NİYET

Allah(c.c) için yapılmayan ameller ölü sayılır; çünkü niyet amellerin ruhudur. İslamiyet’in emrettiği bir şey, dünya menfaati için yapılınca makbul olmaz. Yapılan bir işin sıradan bir iş olmaktan çıkarak ibadete dönüşmesi, o işin sırf Allah(c.c) rızası için yapılmış olmasını gerektirir. Bu anlamda niyet, Allah(c.c)'ın emrine itaat ve O'nun rızasına kavuşmak için yaptığını kalbinden geçirmek, istemek ve irade etmektir. İbadetlerde niyet etmek şarttır. Niyet, ibadete başlarken yapılır; Daha önce, mesela bir gün önce yapılırsa niyet olmaz. Buna emel, arzu veya vaat denir. Niyet, kalbe ait bir iş olup, dil ile seslendirmek şart değildir; Kişinin bir şeye karar vermesi, hangi işi ne maksatla yaptığını bilmesi niyet için yeterlidir.
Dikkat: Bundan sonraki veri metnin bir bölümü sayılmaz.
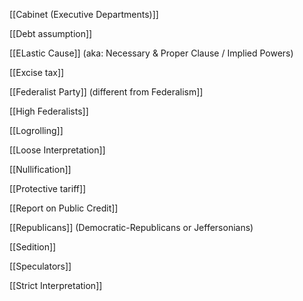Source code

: [[Cabinet (Executive Departments)]]

[[Debt assumption]]

[[ELastic Cause]] (aka: Necessary & Proper Clause / Implied Powers)

[[Excise tax]]

[[Federalist Party]] (different from Federalism]]

[[High Federalists]]

[[Logrolling]]

[[Loose Interpretation]]

[[Nullification]]

[[Protective tariff]]

[[Report on Public Credit]]

[[Republicans]] (Democratic-Republicans or Jeffersonians)

[[Sedition]]

[[Speculators]]

[[Strict Interpretation]]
Dil ile söyleyerek niyet, ancak kalp ile birlikte olmak şartı ile caiz olur. Kalp ile niyetin, söz ile niyete benzemediği durumlarda ise, yine kalpteki niyet esas alınır.

Dinimizde niyetin önemi çok büyüktür. Kötü niyet için yerine göre bazen günah, iyi niyet için her zaman sevap vardır. Mümin iyi bir iş yapmaya niyet edip, fakat onu yapamasa bile yine sevap alır. Sıradan dünya işleri dahi, ahiret menfaati için yapıldığında ibadet halini alır. Örneğin yeyip, içmek, uyumak, çalışmak gibi mubah olan işler iyi niyetle yapıldığında sevap kazanılır. Ancak bunlar kötü niyetlerle yapılırsa veya bunları yapmak bir farzı vaktinde eda etmeye mani olursa günah olur. Mubah olmayıp ta günah olan şeyler ise, iyi niyetle yapılıyor olsa dahi günah olmaktan çıkmaz.

En doğrusunu Allah (c.c) bilir.

Bismillahirrahmanirrahim.

En'am-162 "Ey Muhammed! De ki: “Şüphesiz benim namazım da, diğer ibadetlerim de, yaşamam da, ölümüm de âlemlerin Rabbi Allah içindir."

Kehf (103-105) "De ki: Amelleri en çok boşa gidenleri size bildirelim mi? Onların dünya hayatında çalışmaları boşa gitmiştir. Oysa onlar güzel işler yaptıklarını sanıyorlardı. İşte onlar, Rabblerinin âyetlerini ve O'nun huzuruna çıkacaklarını inkâr etmişlerdir de bu yüzden iyilik altında yaptıkları bütün amelleri boşa gitmiştir. Artık kıyamet günü onlar için hiçbir ölçü tutturmayız."

Zariyat-56 "Ben cinleri ve insanları, ancak bana kulluk etsinler diye yarattım."

Beyyine-5 " Hâlbuki onlara, ancak dini Allah’a has kılarak, hakka yönelen kimseler olarak O’na kulluk etmeleri, namazı kılmaları ve zekâtı vermeleri emredilmişti. İşte bu dosdoğru dindir."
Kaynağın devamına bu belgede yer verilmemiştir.